“Urna eletrônica não aceita voto de argentino e americano”, diz Alckmin ao defender sistema eleitoral brasileiro
Vice-presidente ironiza aproximação de adversários com líderes estrangeiros e afirma que confiança nas urnas é essencial para a democracia durante convenção que oficializou candidatura de Lula à reeleição
O vice-presidente da República, Geraldo Alckmin (PSB), defendeu neste domingo (2) o sistema eleitoral brasileiro e fez uma declaração em tom irônico ao comentar as críticas às urnas eletrônicas durante a convenção nacional que oficializou a candidatura do presidente Luiz Inácio Lula da Silva (PT) à reeleição.
Durante o discurso realizado em São Paulo, Alckmin afirmou que a urna eletrônica brasileira possui mecanismos seguros e utilizou uma frase que repercutiu no evento:
“A urna eletrônica é tão competente que não aceita voto de argentino e americano.”
A declaração foi interpretada como uma crítica indireta à aproximação de setores da oposição com lideranças internacionais, especialmente após a presença do presidente da Argentina, Javier Milei, em evento político ligado ao lançamento da candidatura de Flávio Bolsonaro (PL) à Presidência, além da relação de aliados do grupo com o presidente dos Estados Unidos, Donald Trump.
Segundo Alckmin, a contestação ao sistema eleitoral brasileiro representa uma tentativa de colocar em dúvida a vontade popular expressa nas urnas.
“Quem não acredita no voto popular não deveria nem ser candidato a presidente”, afirmou o vice-presidente durante o evento. Para ele, questionamentos ao processo eleitoral seriam sinais de falta de confiança na democracia.
“Lula com chuchu”: Alckmin celebra parceria com presidente
Além da defesa das urnas, Alckmin destacou a continuidade da aliança política com Lula e relembrou o apelido usado para representar a parceria entre os dois.
“Lula com chuchu!”, brincou o vice-presidente, retomando uma expressão que ganhou destaque desde a aproximação entre o petista e o ex-governador de São Paulo, antes adversários políticos.
Alckmin afirmou que pretende continuar trabalhando ao lado de Lula com “fidelidade e responsabilidade” e classificou a união como uma construção política voltada para o desenvolvimento do país.
Convenção oficializa candidatura de Lula
O evento marcou a confirmação da candidatura de Lula à reeleição pelo Partido dos Trabalhadores. A chapa mantém Geraldo Alckmin como candidato a vice-presidente.
A convenção reuniu lideranças do PT, PSB, PV, PCdoB, PDT, PSOL e Rede, além de militantes e apoiadores da campanha.
Durante o encontro, aliados defenderam a continuidade do atual projeto político e fizeram críticas aos adversários da oposição.
O ex-ministro Fernando Haddad afirmou que Lula possui reconhecimento internacional e declarou que o Brasil deve manter uma postura independente nas relações exteriores.

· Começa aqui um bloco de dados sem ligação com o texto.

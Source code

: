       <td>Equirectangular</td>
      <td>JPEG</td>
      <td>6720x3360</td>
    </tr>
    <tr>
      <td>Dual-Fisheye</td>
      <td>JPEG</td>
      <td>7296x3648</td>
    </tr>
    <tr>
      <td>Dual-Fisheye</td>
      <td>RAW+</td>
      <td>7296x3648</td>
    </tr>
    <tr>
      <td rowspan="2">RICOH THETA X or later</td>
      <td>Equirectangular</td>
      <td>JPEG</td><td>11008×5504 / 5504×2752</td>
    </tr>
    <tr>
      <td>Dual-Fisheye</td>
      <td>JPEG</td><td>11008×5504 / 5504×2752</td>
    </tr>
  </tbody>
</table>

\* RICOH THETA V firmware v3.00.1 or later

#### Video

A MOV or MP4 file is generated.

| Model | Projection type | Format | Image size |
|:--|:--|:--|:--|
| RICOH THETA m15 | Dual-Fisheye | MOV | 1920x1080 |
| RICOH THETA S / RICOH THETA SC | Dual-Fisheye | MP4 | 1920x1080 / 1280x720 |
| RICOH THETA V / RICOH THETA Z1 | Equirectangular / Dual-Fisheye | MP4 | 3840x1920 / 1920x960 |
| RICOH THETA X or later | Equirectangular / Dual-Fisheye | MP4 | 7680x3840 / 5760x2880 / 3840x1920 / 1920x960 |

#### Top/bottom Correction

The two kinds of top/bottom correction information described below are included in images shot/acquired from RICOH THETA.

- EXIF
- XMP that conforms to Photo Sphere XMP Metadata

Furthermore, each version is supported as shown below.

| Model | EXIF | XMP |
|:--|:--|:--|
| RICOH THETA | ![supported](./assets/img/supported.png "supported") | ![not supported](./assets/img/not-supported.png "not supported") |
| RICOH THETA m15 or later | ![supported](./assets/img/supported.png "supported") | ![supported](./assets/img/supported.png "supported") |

Já a ex-ministra Simone Tebet criticou o grupo político ligado ao ex-presidente Jair Bolsonaro e classificou seus adversários como representantes da extrema direita.
Argentina volta ao centro do debate político brasileiro
A participação de Javier Milei no cenário político brasileiro voltou a ser citada durante o discurso de Alckmin. A presença do presidente argentino em eventos ligados à oposição gerou repercussão e passou a ser usada como elemento de disputa narrativa entre os grupos políticos.
Enquanto aliados de Bolsonaro destacam a aproximação internacional como símbolo de alinhamento ideológico, integrantes do governo Lula utilizam o episódio para reforçar a defesa da soberania nacional e das instituições brasileiras.
No discurso, Alckmin buscou associar a defesa das urnas eletrônicas à preservação da democracia e transformou a referência à Argentina e aos Estados Unidos em uma provocação política aos adversários.
A frase sobre a urna “não aceitar voto de argentino e americano” encerrou o momento de maior repercussão do discurso e rapidamente passou a circular nas redes sociais, alimentando o debate entre apoiadores e críticos do governo.